> _What to work on_
Give the lines below again, exactly as they stand, and leave out the images.

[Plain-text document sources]
----------------

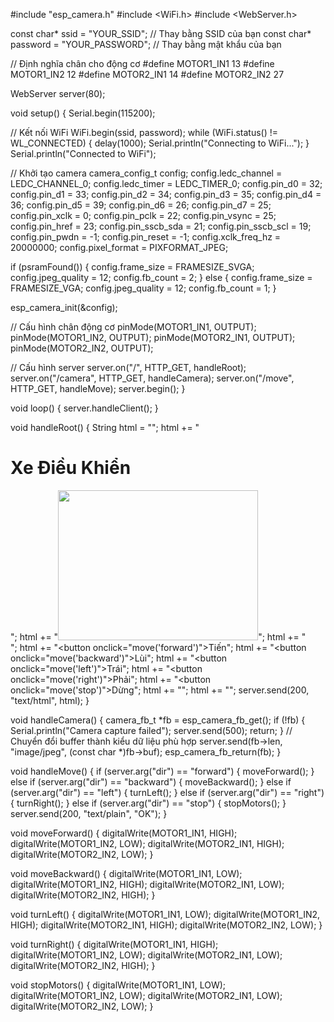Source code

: #include "esp_camera.h"
#include <WiFi.h>
#include <WebServer.h>

const char* ssid = "YOUR_SSID"; // Thay bằng SSID của bạn
const char* password = "YOUR_PASSWORD"; // Thay bằng mật khẩu của bạn

// Định nghĩa chân cho động cơ
#define MOTOR1_IN1 13
#define MOTOR1_IN2 12
#define MOTOR2_IN1 14
#define MOTOR2_IN2 27

WebServer server(80);

void setup() {
  Serial.begin(115200);

  // Kết nối WiFi
  WiFi.begin(ssid, password);
  while (WiFi.status() != WL_CONNECTED) {
    delay(1000);
    Serial.println("Connecting to WiFi...");
  }
  Serial.println("Connected to WiFi");

  // Khởi tạo camera
  camera_config_t config;
  config.ledc_channel = LEDC_CHANNEL_0;
  config.ledc_timer = LEDC_TIMER_0;
  config.pin_d0 = 32;
  config.pin_d1 = 33;
  config.pin_d2 = 34;
  config.pin_d3 = 35;
  config.pin_d4 = 36;
  config.pin_d5 = 39;
  config.pin_d6 = 26;
  config.pin_d7 = 25;
  config.pin_xclk = 0;
  config.pin_pclk = 22;
  config.pin_vsync = 25;
  config.pin_href = 23;
  config.pin_sscb_sda = 21;
  config.pin_sscb_scl = 19;
  config.pin_pwdn = -1;
  config.pin_reset = -1;
  config.xclk_freq_hz = 20000000;
  config.pixel_format = PIXFORMAT_JPEG;

  if (psramFound()) {
    config.frame_size = FRAMESIZE_SVGA;
    config.jpeg_quality = 12;
    config.fb_count = 2;
  } else {
    config.frame_size = FRAMESIZE_VGA;
    config.jpeg_quality = 12;
    config.fb_count = 1;
  }

  esp_camera_init(&config);

  // Cấu hình chân động cơ
  pinMode(MOTOR1_IN1, OUTPUT);
  pinMode(MOTOR1_IN2, OUTPUT);
  pinMode(MOTOR2_IN1, OUTPUT);
  pinMode(MOTOR2_IN2, OUTPUT);

  // Cấu hình server
  server.on("/", HTTP_GET, handleRoot);
  server.on("/camera", HTTP_GET, handleCamera);
  server.on("/move", HTTP_GET, handleMove);
  server.begin();
}

void loop() {
  server.handleClient();
}

void handleRoot() {
  String html = "<html><body>";
  html += "<h1>Xe Điều Khiển</h1>";
  html += "<img id='camera' src='/camera' width='320' height='240'>";
  html += "<br>";
  html += "<button onclick=\"move('forward')\">Tiến</button>";
  html += "<button onclick=\"move('backward')\">Lùi</button>";
  html += "<button onclick=\"move('left')\">Trái</button>";
  html += "<button onclick=\"move('right')\">Phải</button>";
  html += "<button onclick=\"move('stop')\">Dừng</button>";
  html += "<script>function move(direction) { fetch('/move?dir=' + direction); } setInterval(() => { document.getElementById('camera').src = '/camera?' + new Date().getTime(); }, 100);</script>";
  html += "</body></html>";
  server.send(200, "text/html", html);
}

void handleCamera() {
  camera_fb_t *fb = esp_camera_fb_get();
  if (!fb) {
    Serial.println("Camera capture failed");
    server.send(500);
    return;
  }
  // Chuyển đổi buffer thành kiểu dữ liệu phù hợp
  server.send(fb->len, "image/jpeg", (const char *)fb->buf);
  esp_camera_fb_return(fb);
}


void handleMove() {
  if (server.arg("dir") == "forward") {
    moveForward();
  } else if (server.arg("dir") == "backward") {
    moveBackward();
  } else if (server.arg("dir") == "left") {
    turnLeft();
  } else if (server.arg("dir") == "right") {
    turnRight();
  } else if (server.arg("dir") == "stop") {
    stopMotors();
  }
  server.send(200, "text/plain", "OK");
}

void moveForward() {
  digitalWrite(MOTOR1_IN1, HIGH);
  digitalWrite(MOTOR1_IN2, LOW);
  digitalWrite(MOTOR2_IN1, HIGH);
  digitalWrite(MOTOR2_IN2, LOW);
}

void moveBackward() {
  digitalWrite(MOTOR1_IN1, LOW);
  digitalWrite(MOTOR1_IN2, HIGH);
  digitalWrite(MOTOR2_IN1, LOW);
  digitalWrite(MOTOR2_IN2, HIGH);
}

void turnLeft() {
  digitalWrite(MOTOR1_IN1, LOW);
  digitalWrite(MOTOR1_IN2, HIGH);
  digitalWrite(MOTOR2_IN1, HIGH);
  digitalWrite(MOTOR2_IN2, LOW);
}

void turnRight() {
  digitalWrite(MOTOR1_IN1, HIGH);
  digitalWrite(MOTOR1_IN2, LOW);
  digitalWrite(MOTOR2_IN1, LOW);
  digitalWrite(MOTOR2_IN2, HIGH);
}

void stopMotors() {
  digitalWrite(MOTOR1_IN1, LOW);
  digitalWrite(MOTOR1_IN2, LOW);
  digitalWrite(MOTOR2_IN1, LOW);
  digitalWrite(MOTOR2_IN2, LOW);
}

----------------

> _Task answer_
Source code

: #include "esp_camera.h"
#include <WiFi.h>
#include <WebServer.h>

const char* ssid = "YOUR_SSID"; // Thay bằng SSID của bạn
const char* password = "YOUR_PASSWORD"; // Thay bằng mật khẩu của bạn

// Định nghĩa chân cho động cơ
#define MOTOR1_IN1 13
#define MOTOR1_IN2 12
#define MOTOR2_IN1 14
#define MOTOR2_IN2 27

WebServer server(80);

void setup() {
  Serial.begin(115200);

  // Kết nối WiFi
  WiFi.begin(ssid, password);
  while (WiFi.status() != WL_CONNECTED) {
    delay(1000);
    Serial.println("Connecting to WiFi...");
  }
  Serial.println("Connected to WiFi");

  // Khởi tạo camera
  camera_config_t config;
  config.ledc_channel = LEDC_CHANNEL_0;
  config.ledc_timer = LEDC_TIMER_0;
  config.pin_d0 = 32;
  config.pin_d1 = 33;
  config.pin_d2 = 34;
  config.pin_d3 = 35;
  config.pin_d4 = 36;
  config.pin_d5 = 39;
  config.pin_d6 = 26;
  config.pin_d7 = 25;
  config.pin_xclk = 0;
  config.pin_pclk = 22;
  config.pin_vsync = 25;
  config.pin_href = 23;
  config.pin_sscb_sda = 21;
  config.pin_sscb_scl = 19;
  config.pin_pwdn = -1;
  config.pin_reset = -1;
  config.xclk_freq_hz = 20000000;
  config.pixel_format = PIXFORMAT_JPEG;

  if (psramFound()) {
    config.frame_size = FRAMESIZE_SVGA;
    config.jpeg_quality = 12;
    config.fb_count = 2;
  } else {
    config.frame_size = FRAMESIZE_VGA;
    config.jpeg_quality = 12;
    config.fb_count = 1;
  }

  esp_camera_init(&config);

  // Cấu hình chân động cơ
  pinMode(MOTOR1_IN1, OUTPUT);
  pinMode(MOTOR1_IN2, OUTPUT);
  pinMode(MOTOR2_IN1, OUTPUT);
  pinMode(MOTOR2_IN2, OUTPUT);

  // Cấu hình server
  server.on("/", HTTP_GET, handleRoot);
  server.on("/camera", HTTP_GET, handleCamera);
  server.on("/move", HTTP_GET, handleMove);
  server.begin();
}

void loop() {
  server.handleClient();
}

void handleRoot() {
  String html = "<html><body>";
  html += "<h1>Xe Điều Khiển</h1>";
  html += "<img id='camera' src='/camera' width='320' height='240'>";
  html += "<br>";
  html += "<button onclick=\"move('forward')\">Tiến</button>";
  html += "<button onclick=\"move('backward')\">Lùi</button>";
  html += "<button onclick=\"move('left')\">Trái</button>";
  html += "<button onclick=\"move('right')\">Phải</button>";
  html += "<button onclick=\"move('stop')\">Dừng</button>";
  html += "<script>function move(direction) { fetch('/move?dir=' + direction); } setInterval(() => { document.getElementById('camera').src = '/camera?' + new Date().getTime(); }, 100);</script>";
  html += "</body></html>";
  server.send(200, "text/html", html);
}

void handleCamera() {
  camera_fb_t *fb = esp_camera_fb_get();
  if (!fb) {
    Serial.println("Camera capture failed");
    server.send(500);
    return;
  }
  // Chuyển đổi buffer thành kiểu dữ liệu phù hợp
  server.send(fb->len, "image/jpeg", (const char *)fb->buf);
  esp_camera_fb_return(fb);
}


void handleMove() {
  if (server.arg("dir") == "forward") {
    moveForward();
  } else if (server.arg("dir") == "backward") {
    moveBackward();
  } else if (server.arg("dir") == "left") {
    turnLeft();
  } else if (server.arg("dir") == "right") {
    turnRight();
  } else if (server.arg("dir") == "stop") {
    stopMotors();
  }
  server.send(200, "text/plain", "OK");
}

void moveForward() {
  digitalWrite(MOTOR1_IN1, HIGH);
  digitalWrite(MOTOR1_IN2, LOW);
  digitalWrite(MOTOR2_IN1, HIGH);
  digitalWrite(MOTOR2_IN2, LOW);
}

void moveBackward() {
  digitalWrite(MOTOR1_IN1, LOW);
  digitalWrite(MOTOR1_IN2, HIGH);
  digitalWrite(MOTOR2_IN1, LOW);
  digitalWrite(MOTOR2_IN2, HIGH);
}

void turnLeft() {
  digitalWrite(MOTOR1_IN1, LOW);
  digitalWrite(MOTOR1_IN2, HIGH);
  digitalWrite(MOTOR2_IN1, HIGH);
  digitalWrite(MOTOR2_IN2, LOW);
}

void turnRight() {
  digitalWrite(MOTOR1_IN1, HIGH);
  digitalWrite(MOTOR1_IN2, LOW);
  digitalWrite(MOTOR2_IN1, LOW);
  digitalWrite(MOTOR2_IN2, HIGH);
}

void stopMotors() {
  digitalWrite(MOTOR1_IN1, LOW);
  digitalWrite(MOTOR1_IN2, LOW);
  digitalWrite(MOTOR2_IN1, LOW);
  digitalWrite(MOTOR2_IN2, LOW);
}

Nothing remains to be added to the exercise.